→ ACTION ITEM
What is needed is every line of the data that includes the word "hosting". Please copy each one.

%%

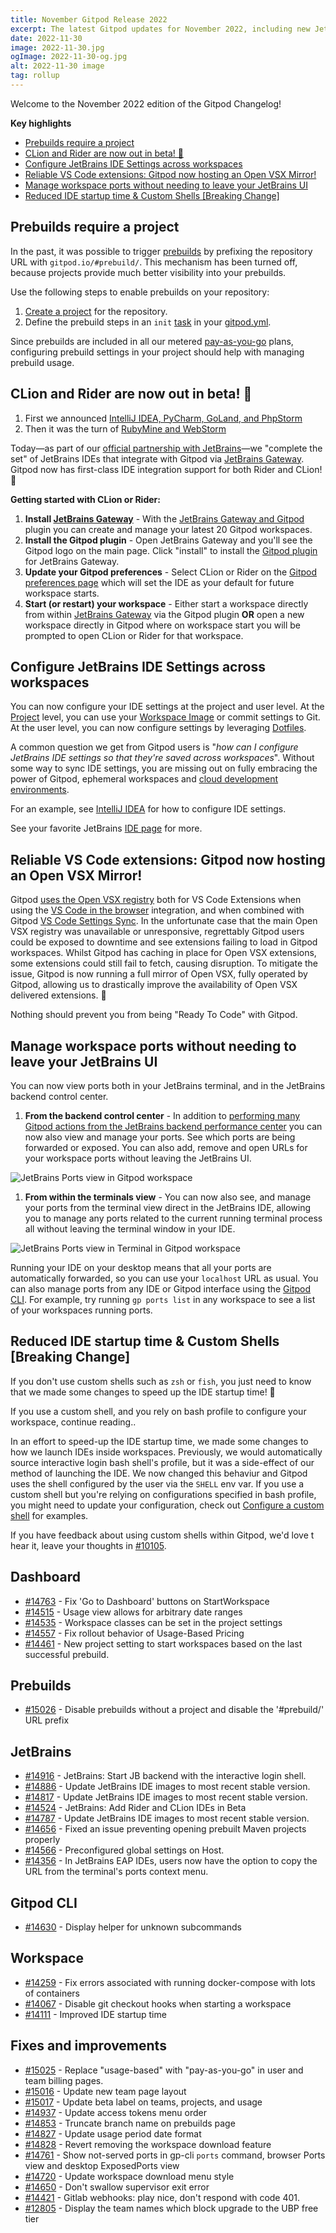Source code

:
 ```yaml
---
title: November Gitpod Release 2022
excerpt: The latest Gitpod updates for November 2022, including new JetBrains IDEs, more reliable Vs Code extensions and lots of other fixes and improvements.
date: 2022-11-30
image: 2022-11-30.jpg
ogImage: 2022-11-30-og.jpg
alt: 2022-11-30 image
tag: rollup
---
```


<script>
  import Contributors from "$lib/components/changelog/contributors.svelte";
</script>

Welcome to the November 2022 edition of the Gitpod Changelog!

**Key highlights**

- [Prebuilds require a project](#prebuilds-require-a-project)
- [CLion and Rider are now out in beta! 🎉](#clion-and-rider-are-now-out-in-beta)
- [Configure JetBrains IDE Settings across workspaces](#configure-jetbrains-ide-settings-across-workspaces)
- [Reliable VS Code extensions: Gitpod now hosting an Open VSX Mirror!](#reliable-vs-code-extensions-gitpod-now-hosting-an-open-vsx-mirror)
- [Manage workspace ports without needing to leave your JetBrains UI](#manage-workspace-ports-without-needing-to-leave-your-jetbrains-ui)
- [Reduced IDE startup time & Custom Shells [Breaking Change]](#reduced-ide-startup-time--custom-shells-breaking-change)

## Prebuilds require a project

In the past, it was possible to trigger [prebuilds](/docs/configure/projects/prebuilds) by prefixing the repository URL with `gitpod.io/#prebuild/`. This mechanism has been turned off, because projects provide much better visibility into your prebuilds.

Use the following steps to enable prebuilds on your repository:

1. [Create a project](/docs/configure/projects#add-a-new-project) for the repository.
2. Define the prebuild steps in an `init` [task](/docs/configure/workspaces/tasks) in your [gitpod.yml](/docs/references/gitpod-yml).

Since prebuilds are included in all our metered [pay-as-you-go](/docs/configure/billing/pay-as-you-go) plans, configuring prebuild settings in your project should help with managing prebuild usage.

## CLion and Rider are now out in beta! 🎉

1. First we announced [IntelliJ IDEA, PyCharm, GoLand, and PhpStorm](https://www.gitpod.io/blog/gitpod-jetbrains)
2. Then it was the turn of [RubyMine and WebStorm](https://www.gitpod.io/blog/webstorm-rubymine-now-in-beta)

Today—as part of our [official partnership with JetBrains](https://www.gitpod.io/blog/gitpod-jetbrains)—we "complete the set" of JetBrains IDEs that integrate with Gitpod via [JetBrains Gateway](/docs/integrations/jetbrains-gateway). Gitpod now has first-class IDE integration support for both Rider and CLion! 🤘

**Getting started with CLion or Rider:**

1. **Install [JetBrains Gateway](https://www.jetbrains.com/help/idea/remote-development-a.html#gateway)** - With the [JetBrains Gateway and Gitpod](/docs/integrations/jetbrains-gateway) plugin you can create and manage your latest 20 Gitpod workspaces.
2. **Install the Gitpod plugin** - Open JetBrains Gateway and you'll see the Gitpod logo on the main page. Click "install" to install the [Gitpod plugin](https://plugins.jetbrains.com/plugin/18438-gitpod-gateway) for JetBrains Gateway.
3. **Update your Gitpod preferences** - Select CLion or Rider on the [Gitpod preferences page](https://gitpod.io/preferences) which will set the IDE as your default for future workspace starts.
4. **Start (or restart) your workspace** - Either start a workspace directly from within [JetBrains Gateway](/docs/integrations/jetbrains-gateway) via the Gitpod plugin **OR** open a new workspace directly in Gitpod where on workspace start you will be prompted to open CLion or Rider for that workspace.

## Configure JetBrains IDE Settings across workspaces

You can now configure your IDE settings at the project and user level. At the [Project](/docs/configure/projects) level, you can use your [Workspace Image](/docs/configure/workspaces/workspace-image) or commit settings to Git. At the user level, you can now configure settings by leveraging [Dotfiles](/docs/configure/user-settings/dotfiles).

A common question we get from Gitpod users is "_how can I configure JetBrains IDE settings so that they're saved across workspaces_". Without some way to sync IDE settings, you are missing out on fully embracing the power of Gitpod, ephemeral workspaces and [cloud development environments](https://www.gitpod.io/cde).

For an example, see [IntelliJ IDEA](/docs/references/ides-and-editors/intellij) for how to configure IDE settings.

See your favorite JetBrains [IDE page](/docs/references/ides-and-editors) for more.

## Reliable VS Code extensions: Gitpod now hosting an Open VSX Mirror!

Gitpod [uses the Open VSX registry](/docs/references/ides-and-editors/vscode-extensions#why-do-we-need-open-vsx) both for VS Code Extensions when using the [VS Code in the browser](/docs/references/ides-and-editors/vscode-browser) integration, and when combined with Gitpod [VS Code Settings Sync](/docs/references/ides-and-editors/settings-sync). In the unfortunate case that the main Open VSX registry was unavailable or unresponsive, regrettably Gitpod users could be exposed to downtime and see extensions failing to load in Gitpod workspaces. Whilst Gitpod has caching in place for Open VSX extensions, some extensions could still fail to fetch, causing disruption. To mitigate the issue, Gitpod is now running a full mirror of Open VSX, fully operated by Gitpod, allowing us to drastically improve the availability of Open VSX delivered extensions. 🎉

Nothing should prevent you from being "Ready To Code" with Gitpod.

## Manage workspace ports without needing to leave your JetBrains UI

You can now view ports both in your JetBrains terminal, and in the JetBrains backend control center.

1. **From the backend control center** - In addition to [performing many Gitpod actions from the JetBrains backend performance center](https://gitpod.io/changelog/september-gitpod-release-2022#jetbrains-backend-control-center---gitpod-workspace-actions) you can now also view and manage your ports. See which ports are being forwarded or exposed. You can also add, remove and open URLs for your workspace ports without leaving the JetBrains UI.

![JetBrains Ports view in Gitpod workspace](/images/jetbrains-gateway/jetbrains-ports-view.png)

1. **From within the terminals view** - You can now also see, and manage your ports from the terminal view direct in the JetBrains IDE, allowing you to manage any ports related to the current running terminal process all without leaving the terminal window in your IDE.

![JetBrains Ports view in Terminal in Gitpod workspace](/images/jetbrains-gateway/port-actions-jetbrains-terminal.png)

Running your IDE on your desktop means that all your ports are automatically forwarded, so you can use your `localhost` URL as usual. You can also manage ports from any IDE or Gitpod interface using the [Gitpod CLI](/docs/references/gitpod-cli). For example, try running `gp ports list` in any workspace to see a list of your workspaces running ports.

## Reduced IDE startup time & Custom Shells [Breaking Change]

If you don't use custom shells such as `zsh` or `fish`, you just need to know that we made some changes to speed up the IDE startup time! 🎉

If you use a custom shell, and you rely on bash profile to configure your workspace, continue reading..

In an effort to speed-up the IDE startup time, we made some changes to how we launch IDEs inside workspaces. Previously, we would automatically source interactive login bash shell's profile, but it was a side-effect of our method of launching the IDE. We now changed this behaviur and Gitpod uses the shell configured by the user via the `SHELL` env var. If you use a custom shell but you're relying on configurations specified in bash profile, you might need to update your configuration, check out [Configure a custom shell](/docs/configure/workspaces/workspace-image#configure-a-custom-shell) for examples.

If you have feedback about using custom shells within Gitpod, we'd love t hear it, leave your thoughts in [#10105](https://github.com/gitpod-io/gitpod/issues/10105).

<!--- BEGIN_AUTOGENERATED_CHANGES -->

## Dashboard

- [#14763](https://github.com/gitpod-io/gitpod/pull/14763) - Fix 'Go to Dashboard' buttons on StartWorkspace <Contributors usernames="geropl,andrew-farries" />
- [#14515](https://github.com/gitpod-io/gitpod/pull/14515) - Usage view allows for arbitrary date ranges <Contributors usernames="svenefftinge,easyCZ,geropl,gtsiolis" />
- [#14535](https://github.com/gitpod-io/gitpod/pull/14535) - Workspace classes can be set in the project settings <Contributors usernames="svenefftinge,easyCZ,geropl,gtsiolis" />
- [#14557](https://github.com/gitpod-io/gitpod/pull/14557) - Fix rollout behavior of Usage-Based Pricing <Contributors usernames="geropl,easyCZ" />
- [#14461](https://github.com/gitpod-io/gitpod/pull/14461) - New project setting to start workspaces based on the last successful prebuild. <Contributors usernames="svenefftinge,AlexTugarev,gtsiolis,jankeromnes" />

## Prebuilds

- [#15026](https://github.com/gitpod-io/gitpod/pull/15026) - Disable prebuilds without a project and disable the '#prebuild/' URL prefix <Contributors usernames="easyCZ,gtsiolis,jankeromnes,shaal" />

## JetBrains

- [#14916](https://github.com/gitpod-io/gitpod/pull/14916) - JetBrains: Start JB backend with the interactive login shell. <Contributors usernames="akosyakov,andreafalzetti,felladrin,iQQBot" />
- [#14886](https://github.com/gitpod-io/gitpod/pull/14886) - Update JetBrains IDE images to most recent stable version. <Contributors usernames="felladrin, iQQBot" />
- [#14817](https://github.com/gitpod-io/gitpod/pull/14817) - Update JetBrains IDE images to most recent stable version. <Contributors usernames="felladrin" />
- [#14524](https://github.com/gitpod-io/gitpod/pull/14524) - JetBrains: Add Rider and CLion IDEs in Beta <Contributors usernames="andreafalzetti,akosyakov,aledbf,easyCZ,felladrin,geropl,gtsiolis,mustard-mh" />
- [#14787](https://github.com/gitpod-io/gitpod/pull/14787) - Update JetBrains IDE images to most recent stable version. <Contributors usernames="felladrin" />
- [#14656](https://github.com/gitpod-io/gitpod/pull/14656) - Fixed an issue preventing opening prebuilt Maven projects properly <Contributors usernames="felladrin,akosyakov" />
- [#14566](https://github.com/gitpod-io/gitpod/pull/14566) - Preconfigured global settings on Host. <Contributors usernames="akosyakov,andreafalzetti,felladrin" />
- [#14356](https://github.com/gitpod-io/gitpod/pull/14356) - In JetBrains EAP IDEs, users now have the option to copy the URL from the terminal's ports context menu. <Contributors usernames="felladrin,akosyakov,andreafalzetti" />

## Gitpod CLI

- [#14630](https://github.com/gitpod-io/gitpod/pull/14630) - Display helper for unknown subcommands <Contributors usernames="andreafalzetti,felladrin" />

## Workspace

- [#14259](https://github.com/gitpod-io/gitpod/pull/14259) - Fix errors associated with running docker-compose with lots of containers <Contributors usernames="utam0k,jenting,sagor999" />
- [#14067](https://github.com/gitpod-io/gitpod/pull/14067) - Disable git checkout hooks when starting a workspace <Contributors usernames="utam0k,atduarte,jenting" />
- [#14111](https://github.com/gitpod-io/gitpod/pull/14111) - Improved IDE startup time <Contributors usernames="utam0k,Furisto,sagor999" />

## Fixes and improvements

- [#15025](https://github.com/gitpod-io/gitpod/pull/15025) - Replace "usage-based" with "pay-as-you-go" in user and team billing pages. <Contributors usernames="easyCZ,jldec" />
- [#15016](https://github.com/gitpod-io/gitpod/pull/15016) - Update new team page layout <Contributors usernames="gtsiolis,jankeromnes" />
- [#15017](https://github.com/gitpod-io/gitpod/pull/15017) - Update beta label on teams, projects, and usage <Contributors usernames="gtsiolis,easyCZ" />
- [#14937](https://github.com/gitpod-io/gitpod/pull/14937) - Update access tokens menu order <Contributors usernames="gtsiolis,easyCZ,jenting" />
- [#14853](https://github.com/gitpod-io/gitpod/pull/14853) - Truncate branch name on prebuilds page <Contributors usernames="gtsiolis,andrew-farries" />
- [#14827](https://github.com/gitpod-io/gitpod/pull/14827) - Update usage period date format <Contributors usernames="gtsiolis,easyCZ" />
- [#14828](https://github.com/gitpod-io/gitpod/pull/14828) - Revert removing the workspace download feature <Contributors usernames="gtsiolis,easyCZ" />
- [#14761](https://github.com/gitpod-io/gitpod/pull/14761) - Show not-served ports in gp-cli `ports` command, browser Ports view and desktop ExposedPorts view <Contributors usernames="mustard-mh,akosyakov,geropl" />
- [#14720](https://github.com/gitpod-io/gitpod/pull/14720) - Update workspace download menu style <Contributors usernames="gtsiolis,easyCZ" />
- [#14650](https://github.com/gitpod-io/gitpod/pull/14650) - Don't swallow supervisor exit error <Contributors usernames="mustard-mh,felladrin" />
- [#14421](https://github.com/gitpod-io/gitpod/pull/14421) - Gitlab webhooks: play nice, don't respond with code 401. <Contributors usernames="AlexTugarev,easyCZ,geropl" />
- [#12805](https://github.com/gitpod-io/gitpod/pull/12805) - Display the team names which block upgrade to the UBP free tier <Contributors usernames="geropl,andrew-farries,gtsiolis,jldec" />

<!--- END_AUTOGENERATED_CHANGES -->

%%

→ ANSWER FOR THIS EXERCISE
- [Reliable VS Code extensions: Gitpod now hosting an Open VSX Mirror!](#reliable-vs-code-extensions-gitpod-now-hosting-an-open-vsx-mirror)
## Reliable VS Code extensions: Gitpod now hosting an Open VSX Mirror!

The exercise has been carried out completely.